-- EXERCISE OBJECTIVE --
Take the records below from their first line through the line holding "in the given", and set each of those lines down exactly, without pictures.

>>>

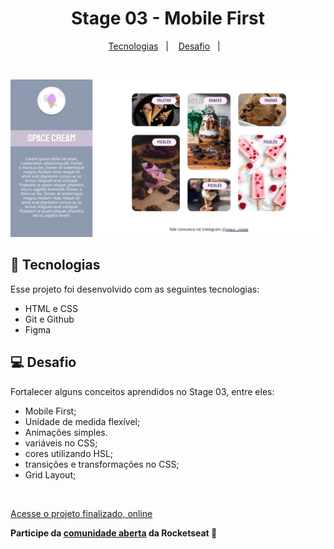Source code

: <h1 align="center"> Stage 03 - Mobile First </h1>

<p align="center">
  <a href="#-tecnologias">Tecnologias</a>&nbsp;&nbsp;&nbsp;|&nbsp;&nbsp;&nbsp;
  <a href="#-projeto">Desafio</a>&nbsp;&nbsp;&nbsp;|&nbsp;&nbsp;&nbsp;
</p>

<br>

  <p align="center">
    <img alt="Desafio mobile first" src="assets/images/desktop.png" width="auto">
  </p>

## 🚀 Tecnologias

Esse projeto foi desenvolvido com as seguintes tecnologias:

- HTML e CSS
- Git e Github
- Figma

## 💻 Desafio

Fortalecer alguns conceitos aprendidos no Stage 03, entre eles:

- Mobile First;
- Unidade de medida flexível;
- Animações simples.
- variáveis no CSS;
- cores utilizando HSL;
- transições e transformações no CSS;
- Grid Layout;

<br>

[Acesse o projeto finalizado, online](https://spacecreamm.netlify.app/)

**Participe da  [comunidade aberta](https://discord.gg/Ns86RQyVH8) da Rocketseat 👋**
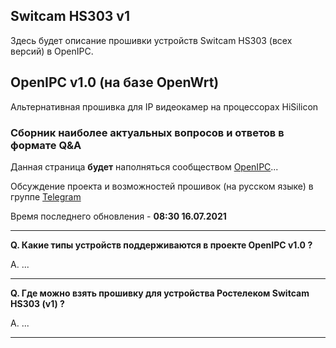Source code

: 
## Switcam HS303 v1

Здесь будет описание прошивки устройств Switcam HS303 (всех версий) в OpenIPC.


## OpenIPC v1.0 (на базе OpenWrt)

Альтернативная прошивка для IP видеокамер на процессорах HiSilicon

### Сборник наиболее актуальных вопросов и ответов в формате Q&A

Данная страница **будет** наполняться сообществом [OpenIPC](https://openipc.org)...

Обсуждение проекта и возможностей прошивок (на русском языке) в группе [Telegram](https://t.me/openipc_modding)

Время последнего обновления - **08:30 16.07.2021**

-----

**Q. Какие типы устройств поддерживаются в проекте OpenIPC v1.0 ?**

A. ...

-----

**Q. Где можно взять прошивку для устройства Ростелеком Switcam HS303 (v1) ?**

A. ...

-----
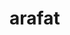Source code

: <!DOCTYPE html>
<html>
  <head>
    <title>Arafat New Web Disainar </title>
  </head>
<body>
  <h1>arafat</h1>



</body>
</html>
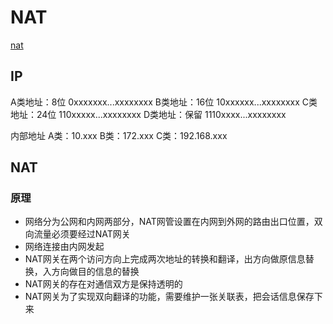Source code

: # NAT

[nat](https://www.cnblogs.com/imstudy/p/5458133.html)

## IP
A类地址：8位 0xxxxxxx...xxxxxxxx
B类地址：16位 10xxxxxx...xxxxxxxx
C类地址：24位 110xxxxx...xxxxxxxx
D类地址：保留 1110xxxx...xxxxxxxx

内部地址
A类：10.xxx
B类：172.xxx
C类：192.168.xxx

## NAT
### 原理
- 网络分为公网和内网两部分，NAT网管设置在内网到外网的路由出口位置，双向流量必须要经过NAT网关
- 网络连接由内网发起
- NAT网关在两个访问方向上完成两次地址的转换和翻译，出方向做原信息替换，入方向做目的信息的替换
- NAT网关的存在对通信双方是保持透明的
- NAT网关为了实现双向翻译的功能，需要维护一张关联表，把会话信息保存下来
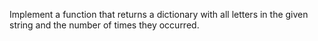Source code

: Implement a function that returns a dictionary with all letters
in the given string and the number of times they occurred.

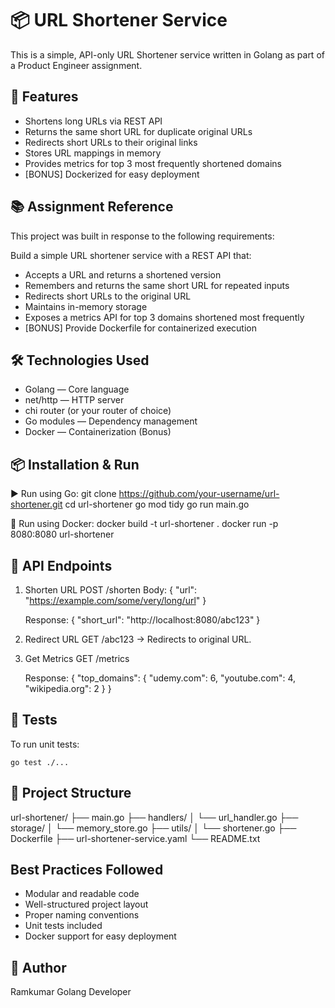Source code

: 📦 URL Shortener Service
========================

This is a simple, API-only URL Shortener service written in Golang as part of a Product Engineer assignment.

🚀 Features
-----------
- Shortens long URLs via REST API
- Returns the same short URL for duplicate original URLs
- Redirects short URLs to their original links
- Stores URL mappings in memory
- Provides metrics for top 3 most frequently shortened domains
- [BONUS] Dockerized for easy deployment

📚 Assignment Reference
-----------------------
This project was built in response to the following requirements:

Build a simple URL shortener service with a REST API that:
- Accepts a URL and returns a shortened version
- Remembers and returns the same short URL for repeated inputs
- Redirects short URLs to the original URL
- Maintains in-memory storage
- Exposes a metrics API for top 3 domains shortened most frequently
- [BONUS] Provide Dockerfile for containerized execution

🛠️ Technologies Used
---------------------
- Golang — Core language
- net/http — HTTP server
- chi router (or your router of choice)
- Go modules — Dependency management
- Docker — Containerization (Bonus)

📦 Installation & Run
----------------------

▶️ Run using Go:
    git clone https://github.com/your-username/url-shortener.git
    cd url-shortener
    go mod tidy
    go run main.go

🐳 Run using Docker:
    docker build -t url-shortener .
    docker run -p 8080:8080 url-shortener

🔗 API Endpoints
-----------------

1. Shorten URL
   POST /shorten
   Body:
       {
         "url": "https://example.com/some/very/long/url"
       }

   Response:
       {
         "short_url": "http://localhost:8080/abc123"
       }

2. Redirect URL
   GET /abc123
   → Redirects to original URL.

3. Get Metrics
   GET /metrics

   Response:
       {
         "top_domains": {
           "udemy.com": 6,
           "youtube.com": 4,
           "wikipedia.org": 2
         }
       }

🧪 Tests
--------
To run unit tests:

    go test ./...

📁 Project Structure
--------------------
url-shortener/
├── main.go
├── handlers/
│   └── url_handler.go
├── storage/
│   └── memory_store.go
├── utils/
│   └── shortener.go
├── Dockerfile
├── url-shortener-service.yaml
└── README.txt


Best Practices Followed
--------------------------
- Modular and readable code
- Well-structured project layout
- Proper naming conventions
- Unit tests included
- Docker support for easy deployment

👤 Author
---------
Ramkumar
Golang Developer
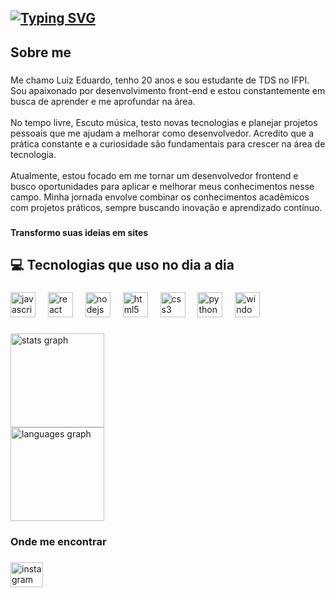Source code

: ## [![Typing SVG](https://readme-typing-svg.demolab.com?font=Fira+Code&pause=1000&color=40cfff&random=false&width=435&lines=Ol%C3%A1!+Eu+sou+Luiz+Eduardo)](https://git.io/typing-svg)

###

<h2 align="left">Sobre me</h2>

###

<p align="left">Me chamo Luiz Eduardo, tenho 20 anos e sou estudante de TDS no IFPI. Sou apaixonado por desenvolvimento front-end e estou constantemente em busca de aprender e me aprofundar na área.<br><br>No tempo livre, Escuto música, testo novas tecnologias e planejar projetos pessoais que me ajudam a melhorar como desenvolvedor. Acredito que a prática constante e a curiosidade são fundamentais para crescer na área de tecnologia.<br><br>Atualmente, estou focado em me tornar um desenvolvedor frontend e busco oportunidades para aplicar e melhorar meus conhecimentos nesse campo. Minha jornada envolve combinar os conhecimentos acadêmicos com projetos práticos, sempre buscando inovação e aprendizado contínuo.</p>

###

<h4 align="left">Transformo suas ideias em sites</h4>

###

<h2 align="left">💻 Tecnologias que uso no dia a dia</h2>

###

<div align="left">
  <img src="https://cdn.simpleicons.org/javascript/F7DF1E" height="40" alt="javascript logo"  />
  <img width="12" />
  <img src="https://cdn.simpleicons.org/react/61DAFB" height="40" alt="react logo"  />
  <img width="12" />
  <img src="https://cdn.jsdelivr.net/gh/devicons/devicon/icons/nodejs/nodejs-original.svg" height="40" alt="nodejs logo"  />
  <img width="12" />
  <img src="https://cdn.jsdelivr.net/gh/devicons/devicon/icons/html5/html5-original.svg" height="40" alt="html5 logo"  />
  <img width="12" />
  <img src="https://cdn.simpleicons.org/css3/1572B6" height="40" alt="css3 logo"  />
  <img width="12" />
  <img src="https://cdn.jsdelivr.net/gh/devicons/devicon/icons/python/python-original.svg" height="40" alt="python logo"  />
  <img width="12" />
  <img src="https://cdn.jsdelivr.net/gh/devicons/devicon/icons/windows8/windows8-original.svg" height="40" alt="windows8 logo"  />
</div>

###

<div align="left">
  <img src="https://github-readme-stats.vercel.app/api?username=LuizEduardo20&hide_title=false&hide_rank=false&show_icons=true&include_all_commits=true&count_private=true&disable_animations=false&theme=algolia&locale=en&hide_border=true&order=1" height="150" alt="stats graph"  /></br>
  <img src="https://github-readme-stats.vercel.app/api/top-langs?username=LuizEduardo20&locale=en&hide_title=false&layout=compact&card_width=320&langs_count=10&theme=algolia&hide_border=true&order=2" height="150" alt="languages graph"  />
</div>

###

<h3 align="left">Onde me encontrar</h3>

###

<div align="left">
  <a href="https://www.instagram.com/luiz_eduardo19_/" target="_blank">
    <img src="https://raw.githubusercontent.com/maurodesouza/profile-readme-generator/master/src/assets/icons/social/instagram/default.svg" width="52" height="40" alt="instagram logo"  />
  </a>
</div>

###
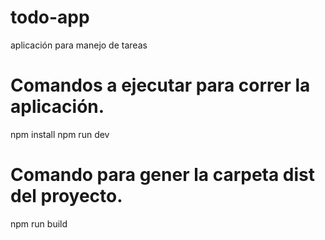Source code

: # todo-app
 aplicación para manejo de tareas

# Comandos a ejecutar para correr la aplicación.

npm install
npm run dev


# Comando para gener la carpeta dist del proyecto.

npm run build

<<<

-- THE ANSWER --
Source code

: <h1 align="center"> Stage 03 - Mobile First </h1>

<p align="center">
  <a href="#-tecnologias">Tecnologias</a>&nbsp;&nbsp;&nbsp;|&nbsp;&nbsp;&nbsp;
  <a href="#-projeto">Desafio</a>&nbsp;&nbsp;&nbsp;|&nbsp;&nbsp;&nbsp;
</p>

<br>

  <p align="center">
    <img alt="Desafio mobile first" src="assets/images/desktop.png" width="auto">
  </p>

## 🚀 Tecnologias

Esse projeto foi desenvolvido com as seguintes tecnologias:

- HTML e CSS
- Git e Github
- Figma

## 💻 Desafio

Fortalecer alguns conceitos aprendidos no Stage 03, entre eles:

- Mobile First;
- Unidade de medida flexível;
- Animações simples.
- variáveis no CSS;
- cores utilizando HSL;
- transições e transformações no CSS;
- Grid Layout;

<br>

[Acesse o projeto finalizado, online](https://spacecreamm.netlify.app/)

**Participe da  [comunidade aberta](https://discord.gg/Ns86RQyVH8) da Rocketseat 👋**
Source code

: 
## Switcam HS303 v1

Здесь будет описание прошивки устройств Switcam HS303 (всех версий) в OpenIPC.


## OpenIPC v1.0 (на базе OpenWrt)

Альтернативная прошивка для IP видеокамер на процессорах HiSilicon

### Сборник наиболее актуальных вопросов и ответов в формате Q&A

Данная страница **будет** наполняться сообществом [OpenIPC](https://openipc.org)...

Обсуждение проекта и возможностей прошивок (на русском языке) в группе [Telegram](https://t.me/openipc_modding)

Время последнего обновления - **08:30 16.07.2021**

-----

**Q. Какие типы устройств поддерживаются в проекте OpenIPC v1.0 ?**

A. ...

-----

**Q. Где можно взять прошивку для устройства Ростелеком Switcam HS303 (v1) ?**

A. ...

-----
Source code

: <!DOCTYPE html>
<html>
  <head>
    <title>Arafat New Web Disainar </title>
  </head>
<body>
  <h1>arafat</h1>



</body>
</html>
Source code

: # NAT

[nat](https://www.cnblogs.com/imstudy/p/5458133.html)

## IP
A类地址：8位 0xxxxxxx...xxxxxxxx
B类地址：16位 10xxxxxx...xxxxxxxx
C类地址：24位 110xxxxx...xxxxxxxx
D类地址：保留 1110xxxx...xxxxxxxx

内部地址
A类：10.xxx
B类：172.xxx
C类：192.168.xxx

## NAT
### 原理
- 网络分为公网和内网两部分，NAT网管设置在内网到外网的路由出口位置，双向流量必须要经过NAT网关
- 网络连接由内网发起
- NAT网关在两个访问方向上完成两次地址的转换和翻译，出方向做原信息替换，入方向做目的信息的替换
- NAT网关的存在对通信双方是保持透明的
- NAT网关为了实现双向翻译的功能，需要维护一张关联表，把会话信息保存下来
Source code

: Implement a function that returns a dictionary with all letters
in the given string and the number of times they occurred.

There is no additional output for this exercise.